I love teaching for a lot of reasons. One of the reasons is because I learn so much when I teach. Sounds weird doesn't it? Why would the person teaching be learning? Well, It's probably not what you think. Some of what I learn comes directly from the students, but a lot comes from debugging issues on the fly and some dumb-luck discovery when someone in the class accidentally clicks somewhere or mistypes something. Recently I was teaching a class, and a combination of these led to a pretty neat discovery that I want to share with the community.
What is Mass Assignment?
There's this thing called Mass Assignment. It has other names, which I'll mention later, but for the purposes of this article, we'll call it Mass Assignment. It was originally discovered as an issue with Ruby on Rails active record. It exists where request parameters are bound directly to model objects that are ultimately used to create or update a record in a database. To understand what that actually means, let me back up a bit and explain a few things. In the Model View Controller (MVC) development architectural pattern (most common today), developers often use these things called Object Relational Mappers (ORM). Basically, an ORM abstracts (adds a layer of code) to database interaction so that instead of writing raw SQL queries that Create, Read, Update or Delete (CRUD) data in a table in a database, the developer interacts with objects that are instances of a model. This has many benefits. One being that instead of dynamically mixing user input with pre-built SQL queries, which often leads to SQL injection, user input is passed to the ORM, which safely handles it and prevents injection attacks. In order to make it easier to understand what exactly a model is, think of it as the table schema for a table in a database. It describes the columns (attributes) that make up the rows (objects) in a table (model).
For example, let's say our table (model) applies this schema:
+-----------------+
| users |
+-----------------+
| username | TEXT |
| password | TEXT |
| role | TEXT |
+-----------------+
Using an ORM, instead of making a raw query to insert a record into the table like:
INSERT INTO users (username, password, role) VALUES ('lanmaster53', 'correcthorsebatterystaple', 'user');
The developer can create a new instance of the model (row) and assign values to its attributes (columns) like:
user = User()
user = user.username='lanmaster53'
user = user.password='correcthorsebatterystaple'
user = user.role='user'
db.add(user)
db.commit()
or:
user = User(username='lanmaster53', password='correcthorsebatterystaple', role='user')
db.add(user)
db.commit()
And a new row is made in the table with the provided attribute values in the corresponding column. All of these examples effectively do the same thing. Hopefully this makes sense, because this is where the issue exists. Let's move forward.

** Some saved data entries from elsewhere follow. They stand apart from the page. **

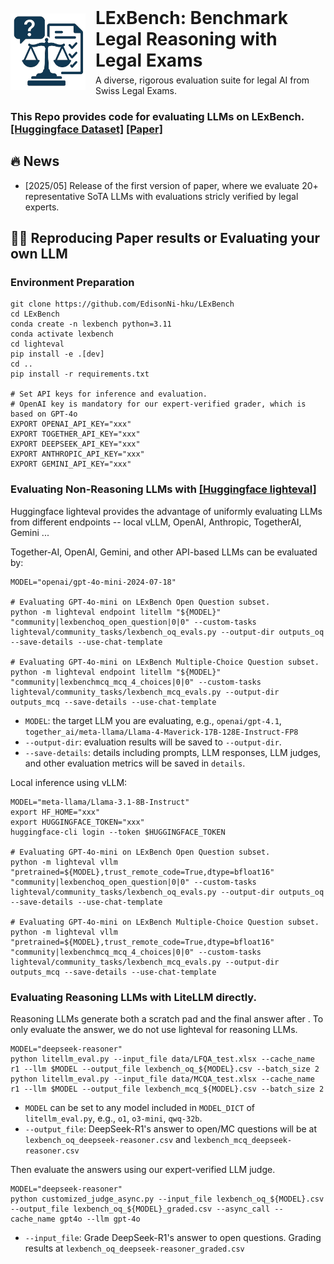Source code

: <div align="center" style="display: flex; align-items: center; justify-content: center; gap: 16px;">
  <img src="pictures/logo.png" alt="LExBench Logo" width="120" style="border: none;">
  <div style="text-align: left;">
    <h1 style="margin: 0;">LExBench: Benchmark Legal Reasoning with Legal Exams</h1>
    <p style="margin: 6px 0 0;">A diverse, rigorous evaluation suite for legal AI from Swiss Legal Exams.</p>
  </div>
</div>

### This Repo provides code for evaluating LLMs on LExBench. [[Huggingface Dataset]](https://huggingface.co/datasets/JingweiNi/LExBench) [[Paper]]()

## 🔥 News
- [2025/05] Release of the first version of paper, where we evaluate 20+ representative SoTA LLMs with evaluations stricly verified by legal experts.

## 🚀🔄 Reproducing Paper results or Evaluating your own LLM


### Environment Preparation
```shell
git clone https://github.com/EdisonNi-hku/LExBench
cd LExBench
conda create -n lexbench python=3.11
conda activate lexbench
cd lighteval
pip install -e .[dev]
cd ..
pip install -r requirements.txt

# Set API keys for inference and evaluation.
# OpenAI key is mandatory for our expert-verified grader, which is based on GPT-4o
EXPORT OPENAI_API_KEY="xxx"
EXPORT TOGETHER_API_KEY="xxx"
EXPORT DEEPSEEK_API_KEY="xxx"
EXPORT ANTHROPIC_API_KEY="xxx"
EXPORT GEMINI_API_KEY="xxx"
```

### Evaluating Non-Reasoning LLMs with [[Huggingface lighteval]](https://huggingface.co/docs/lighteval/index)
Huggingface lighteval provides the advantage of uniformly evaluating LLMs from different endpoints -- local vLLM, OpenAI, Anthropic, TogetherAI, Gemini ...

Together-AI, OpenAI, Gemini, and other API-based LLMs can be evaluated by:
```shell
MODEL="openai/gpt-4o-mini-2024-07-18" 

# Evaluating GPT-4o-mini on LExBench Open Question subset.
python -m lighteval endpoint litellm "${MODEL}" "community|lexbenchoq_open_question|0|0" --custom-tasks lighteval/community_tasks/lexbench_oq_evals.py --output-dir outputs_oq --save-details --use-chat-template

# Evaluating GPT-4o-mini on LExBench Multiple-Choice Question subset.
python -m lighteval endpoint litellm "${MODEL}" "community|lexbenchmcq_mcq_4_choices|0|0" --custom-tasks lighteval/community_tasks/lexbench_mcq_evals.py --output-dir outputs_mcq --save-details --use-chat-template
```
- `MODEL`: the target LLM you are evaluating, e.g., `openai/gpt-4.1`, `together_ai/meta-llama/Llama-4-Maverick-17B-128E-Instruct-FP8`
- `--output-dir`: evaluation results will be saved to `--output-dir`.
- `--save-details`: details including prompts, LLM responses, LLM judges, and other evaluation metrics will be saved in `details`.

Local inference using vLLM:
```shell
MODEL="meta-llama/Llama-3.1-8B-Instruct" 
export HF_HOME="xxx"
export HUGGINGFACE_TOKEN="xxx"
huggingface-cli login --token $HUGGINGFACE_TOKEN

# Evaluating GPT-4o-mini on LExBench Open Question subset.
python -m lighteval vllm "pretrained=${MODEL},trust_remote_code=True,dtype=bfloat16" "community|lexbenchoq_open_question|0|0" --custom-tasks lighteval/community_tasks/lexbench_oq_evals.py --output-dir outputs_oq --save-details --use-chat-template

# Evaluating GPT-4o-mini on LExBench Multiple-Choice Question subset.
python -m lighteval vllm "pretrained=${MODEL},trust_remote_code=True,dtype=bfloat16" "community|lexbenchmcq_mcq_4_choices|0|0" --custom-tasks lighteval/community_tasks/lexbench_mcq_evals.py --output-dir outputs_mcq --save-details --use-chat-template
```

### Evaluating Reasoning LLMs with LiteLLM directly.
Reasoning LLMs generate both a <think> scratch pad and the final answer after </think>. To only evaluate the answer, we do not use lighteval for reasoning LLMs.
```shell
MODEL="deepseek-reasoner"
python litellm_eval.py --input_file data/LFQA_test.xlsx --cache_name r1 --llm $MODEL --output_file lexbench_oq_${MODEL}.csv --batch_size 2
python litellm_eval.py --input_file data/MCQA_test.xlsx --cache_name r1 --llm $MODEL --output_file lexbench_mcq_${MODEL}.csv --batch_size 2
```
- `MODEL` can be set to any model included in `MODEL_DICT` of `litellm_eval.py`, e.g., `o1`, `o3-mini`, `qwq-32b`.
- `--output_file`: DeepSeek-R1's answer to open/MC questions will be at `lexbench_oq_deepseek-reasoner.csv` and `lexbench_mcq_deepseek-reasoner.csv`

Then evaluate the answers using our expert-verified LLM judge.
```shell
MODEL="deepseek-reasoner"
python customized_judge_async.py --input_file lexbench_oq_${MODEL}.csv --output_file lexbench_oq_${MODEL}_graded.csv --async_call --cache_name gpt4o --llm gpt-4o
```
- `--input_file`: Grade DeepSeek-R1's answer to open questions. Grading results at `lexbench_oq_deepseek-reasoner_graded.csv`

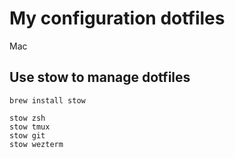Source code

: # My configuration dotfiles

Mac

## Use stow to manage dotfiles

```shell
brew install stow

stow zsh
stow tmux
stow git
stow wezterm
```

The attributes in the above code blocks (username, password and role) could also be parameters in a request. Consider the following POST payload:
username=lanmaster53&password=correcthorsebatterystaple&role=user
In modern frameworks, a developer would access these values on the server from the request using something like request.form
, which is an array of the name-value pairs. What's also possible in modern frameworks, is the ability to pass an array to a function as is, while signaling to the system that the array should be expanded into name-value pairs and treated as parameters. For example, take the following block of code:
def example(x, y, z):
#do something with x, y, and z
array = {
'x': 1,
'y': 2,
'z': 3
}
This function could be invoked like:
example(x=array[x], y=array[y], z=array[z])
But it would be a heck of a lot easier to do something like:
example(**array)
Which is shorthand for the previous example. Such a nice feature, right!? It exists pretty much everywhere.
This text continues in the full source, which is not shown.